Una de las cosas que más llama la atención al leer los libros santos es que Dios se dirige siempre a sus siervos llamándolos por su nombre. «¡Moisés! ¡Moisés!» (Éxodo 3, 4), se levantó la voz de Yahvé desde la zarza ardiente. «¡Samuel! ¡Samuel!» (Samuel 4, 10). «Ahora, así dice Yahvé, tu Creador: No temas, que yo te he rescatado. Te he llamado por tu nombre. Tú eres mío» (Isaías 43,1). Dios se sabe nuestro nombre y lo pronuncia amorosamente desde que estábamos en el seno materno. Mejor aún, si pudimos llegar un día al seno materno es porque Dios pronunció un día nuestro nombre, llamándonos de la nada al ser.
El diablo, por el contrario, prefiere utilizar no nombres, sino números. Es curioso que el libro del Apocalipsis se refiera a él precisamente con el número 666. Nuestro Papa emérito, cuando todavía firmaba sus libros con el nombre de Joseph Ratzinger, dijo una vez en una de sus homilías que había que ver en este hecho un elocuente simbolismo, pues lo diabólico es aquello que cosifica y convierte a las personas en cosas numeradas. En tiempos de Hitler los prisioneros de los campos de concentración habían perdido sus nombres, pero llevaban un número tatuado en uno de sus brazos. («Me llamo 174517, dice Primo Levi en “Si esto es un hombre”; nos han bautizado, llevaremos mientras vivamos esta lacra tatuada en el brazo izquierdo»). Al diablo no le interesa la realidad sagrada que representa cada persona (realidad que queda expresada con el nombre de cada cual), no: a él sólo le interesa la masa y el número.
Con esto no quiero decir que la pobre señora de la lavandería sea culpable de quién sabe qué cosa: para facilitar su titánica labor era necesario que se las viera con cifras.
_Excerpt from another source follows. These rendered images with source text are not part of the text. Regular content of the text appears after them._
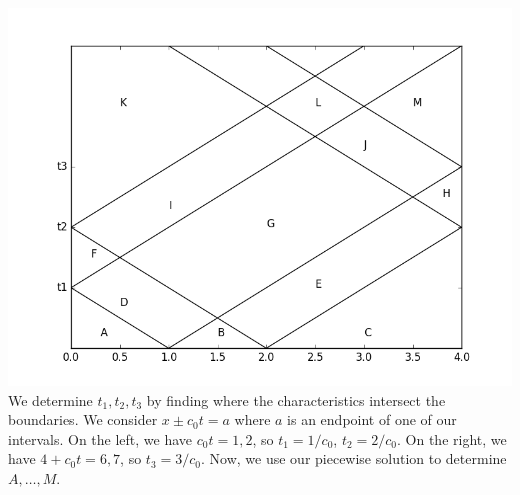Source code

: \documentclass{article}
\begin{document}
\includegraphics[scale=0.5]{problem_3_5.png}\\
We determine $t_1,t_2,t_3$ by finding where the characteristics intersect the boundaries. We consider $x\pm c_0t=a$ where $a$ is an endpoint of one of our intervals. On the left, we have $c_0t=1,2$, so $t_1=1/c_0$, $t_2=2/c_0$. On the right, we have $4+c_0t=6,7$, so $t_3=3/c_0$. Now, we use our piecewise solution to determine $A,\ldots,M$.
\end{document}
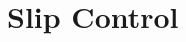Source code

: \section{Slip Control}
%
\begin{figure}[ht!]
    \centering
    \caption{}
    \label{fig:SlipControl}
\end{figure}
%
Quiero decir únicamente que allí donde el ser humano es visto únicamente como una cosa, como un número –es decir, allí donde no se respeta su valor ni su dignidad de imagen de Dios–, allí se está ejerciendo una verdadera labor de satanismo, como la de aquel economista que dijo a un anciano en un debate transmitido por televisión: «Vosotros, los viejos, sois ya demasiados. Os habéis convertido en una carga tanto para el Estado como para vuestros hijos. Por los miserables veinticinco o treinta años que habéis trabajado exigís un suelo vitalicio. ¿Por qué nos robáis el aire? Lo que tendríais que hacer es moriros». Culto auténtico al demonio, aunque sin velas negras ni gatos degollados.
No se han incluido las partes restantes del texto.